Having a partner, living with them full time and raising kids together is an interesting thing haha.
It really opens you up to your own personal beliefs and bias towards life and raising kids as you are both 2 separate people both with your own ideas and experiences of what you think is best.
There are some positives to this. If you have good communication you can talk about what was a positive experience for each of you growing up and how that has helped you in your adult life. You can also talk about what was negative and what you have struggled with as a result of how you were raised.
There has been one significant thing which hubby and I were raised very different with which has caused one of us to thrive and the other one to struggle a bit and we have both agreed on our plan with our kids. Let me tell you a story …
I grew up in a family that was a yes family. Mostly if I wanted to do something my parents would say yes as long as I was at no major risk of something bad happening.
When it came to discussing what I was going to do with my life I never recall my parents having any defined ideas about what that would look like or how much money they would like me to earn or what kind of job status or title they would like me to have.
I can’t remember if I made this up or it is true but I recall a conversation with my mum one day which went something like “Darling I don’t care what you do when you grow up except you can’t be a stripper” bahahaha (I may have made this interaction up but for some reason I can visualise my mum saying this to me).

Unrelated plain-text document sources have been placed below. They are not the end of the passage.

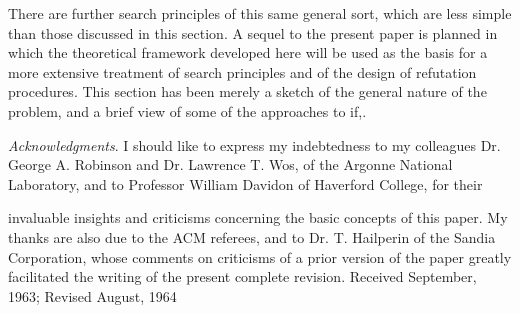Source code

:\documentclass[8pt]{extarticle}
\begin{document}
There are further search principles of this same general sort, which are less simple than those discussed in this section. A sequel to the present paper is planned in which the theoretical framework developed here will be used as the basis for a more extensive treatment of search principles and of the design of refutation procedures. This section has been merely a sketch of the general nature of the problem, and a brief view of some of the approaches to if,.

\emph{Acknowledgments}. I should like to express my indebtedness to my colleagues Dr. George A. Robinson and Dr. Lawrence T. Wos, of the Argonne National Laboratory, and to Professor William Davidon of Haverford College, for their

\newpage
invaluable insights and criticisms concerning the basic concepts of this paper. My thanks are also due to the ACM referees, and to Dr. T. Hailperin of the Sandia Corporation, whose comments on criticisms of a prior version of the paper greatly facilitated the writing of the present complete revision.
\noindent
Received September, 1963; Revised August, 1964


\end{document}
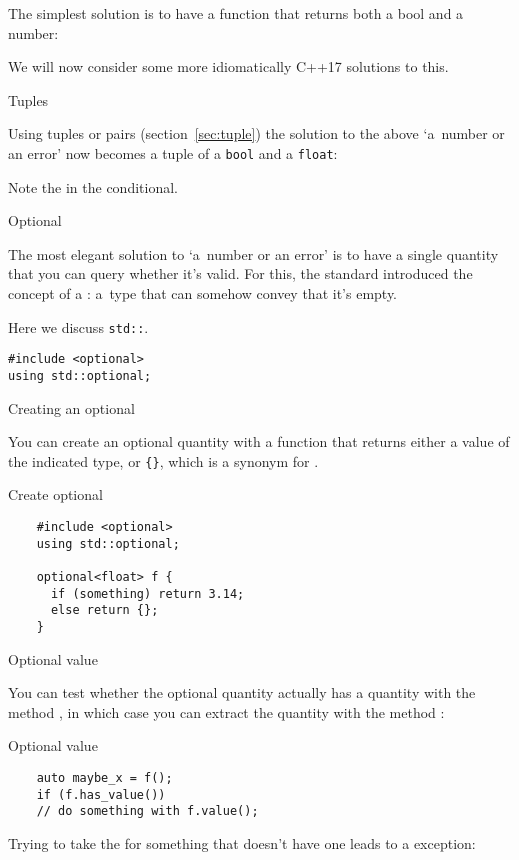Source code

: The simplest solution is to have a function that returns both a bool
and a number:
%

We will now consider some more idiomatically C++17 solutions to this.

 {Tuples}

Using tuples or pairs (section~\ref{sec:tuple}) 
the solution to the above `a~number or an error' now becomes
a tuple of a \lstinline{bool} and a \lstinline{float}:
%

Note the 
in the conditional.

 {Optional}
\label{sec:std-optional}

The most elegant solution to `a~number or an error' is to have a
single quantity that you can query whether it's valid.
For this, the
 standard
introduced the concept of a :
a~type that can somehow convey that it's empty.

Here we discuss \lstinline{std::}.

\begin{lstlisting}
#include <optional>
using std::optional;
\end{lstlisting}

 {Creating an optional}

You can create an optional quantity with a function that returns
either a value of the indicated type, or \verb+{}+, which is a
synonym for .

\begin{block}{Create optional}
  \label{sl:opt-create}
  \begin{lstlisting}
    #include <optional>
    using std::optional;

    optional<float> f {
      if (something) return 3.14;
      else return {};
    }
  \end{lstlisting}
\end{block}

 {Optional value}

You can test whether the optional quantity actually has a quantity with
the method ,
in which case you can extract the quantity
with the method :

\begin{block}{Optional value}
  \label{sl:opt-value}
  \begin{lstlisting}
    auto maybe_x = f();
    if (f.has_value())
    // do something with f.value();
  \end{lstlisting}

  Trying to take the  for something that doesn't have one
  leads to a  exception:
\end{block}


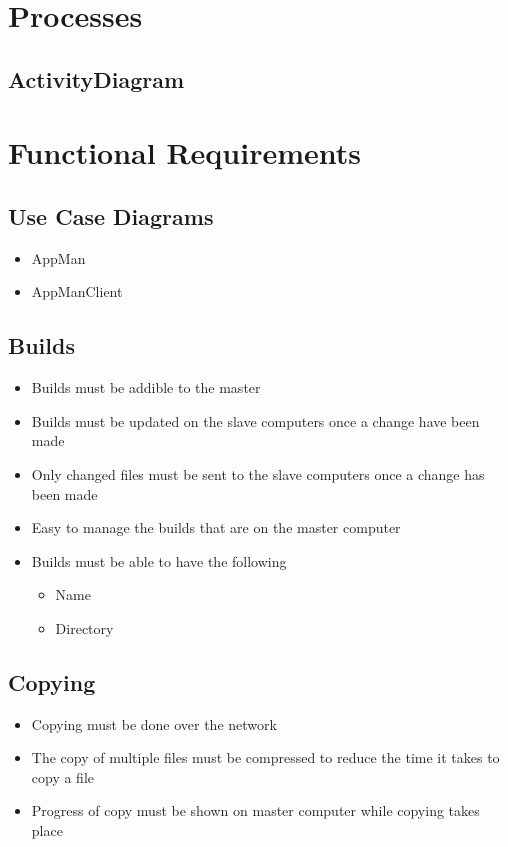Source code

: \documentclass[a4paper,12pt,final]{article}
\begin{document}
\section{Processes}
\subsection{ActivityDiagram}

\section{Functional Requirements}
\subsection{Use Case Diagrams}
\begin{itemize}
\item AppMan
\item AppManClient
\end{itemize}

\subsection{Builds}
\begin{itemize}
\item Builds must be addible to the master
\item Builds must be updated on the slave computers once a change have been made
\item Only changed files must be sent to the slave computers once a change has been made
\item Easy to manage the builds that are on the master computer
\item Builds must be able to have the following
\begin{itemize}
\item Name
\item Directory
\end{itemize}
\end{itemize}

\subsection{Copying}
\begin{itemize}
\item Copying must be done over the network
\item The copy of multiple files must be compressed to reduce the time it takes to copy a file
\item Progress of copy must be shown on master computer while copying takes place
\end{itemize}
\end{document}
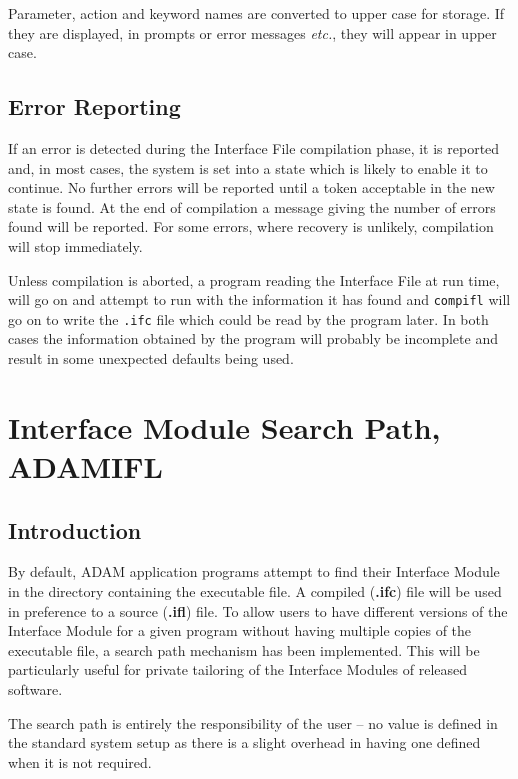 \documentclass[twoside,11pt]{article}
\newcommand{\xlabel}[1]{}
\renewcommand{\_}{\texttt{\symbol{95}}}
\begin{document}
Parameter, action and keyword names are converted to upper case for storage.
If they are displayed, in prompts or error messages {\em etc.}, they will
appear in upper case.

\subsection{Error Reporting\xlabel{error_reporting}}

If an error is detected during the Interface File compilation phase, it is
reported and, in most cases, the system is set into a state which is likely
to enable it to continue.
No further errors will be reported until a token acceptable in the new state
is found. At the end of compilation a message giving the number of errors
found will be reported.
For some errors, where recovery is unlikely, compilation will stop immediately.

Unless compilation is aborted, a program reading the Interface File at run
time, will go on and attempt to run with the information it has found and
\texttt{compifl} will go on to write the \texttt{.ifc} file which could be read
by the program later.
In both cases the information obtained by the program will probably be
incomplete and result in some unexpected defaults being used.

\newpage

\section{Interface Module Search Path, ADAM\_IFL
\xlabel{interface_module_search_path}\label{searchpath}}

\subsection{Introduction\xlabel{introduction3}}

By default, ADAM application programs  attempt to find their Interface Module
in the directory containing the executable file. A compiled ({\bf .ifc}) file
will be used in preference to a source ({\bf .ifl}) file.
To allow users to have different versions of the Interface Module for a given
program without having multiple copies of the executable file, a search path
mechanism has been implemented.
This will be particularly useful for private tailoring of the Interface
Modules of released software.

The search path is entirely the responsibility of the user --
no value is defined in the standard system setup as there is a slight overhead
in having one defined when it is not required.
\end{document}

My parents supported me in all my crazy endeavours and allowed me to play and explore with who and what I might like to be when I grew up. I never got the sense my value was based on this however they were keen for me to go to university but what I studied was up to me.
I did end up going to uni and studying a double degree in Theology and Human Services (Community Development) pretty random I know haha but I am really grateful I did as it gave me a good foundation for life.
My husband grew up in a family that was a bit different. For the majority of his life he experienced subtle undertones of the job you have and the amount of money you earn defines you as a person. It is not so much about enjoying what you do as it is about the prestige of what you do.
Hubby and I did grow up in different kinds of families but this one factor has become very obvious to us as a clear difference in how we operate.
The thing with hubby is what he enjoys and is good at does not line us so much with what his father had in mind for his adult working life. This has been a major internal conflict for my husband.
Even though he is a grown man and is happy with where he is in life he can’t quite shake the feeling that it is not good enough. Not because it is not good enough (it is more than good enough for me and the kids) but because it is not what his father had in mind all of those years ago.
For years growing up he lived under these expectations and whether you like it or not it has an impact on our future selves.
Hubby and I have both united in letting our kids decide. We know their value is not based on what job they have or how much they earn but what is more important is how much they contribute and enjoy what they are doing.
We obviously want them to work and be successful in life but doing the things that they love and want to do rather than what we want them to do.
That might mean university or it might not but our job as parents is to guide them and facilitate opportunities for them to discover their talents and interests and them help them the best we can to make something of that.
I don’t give advice much but if I was to give any I would say don’t pressure your kids to be something you want them to be, let them be themselves as that is who they were born to be and they will do best in life being that!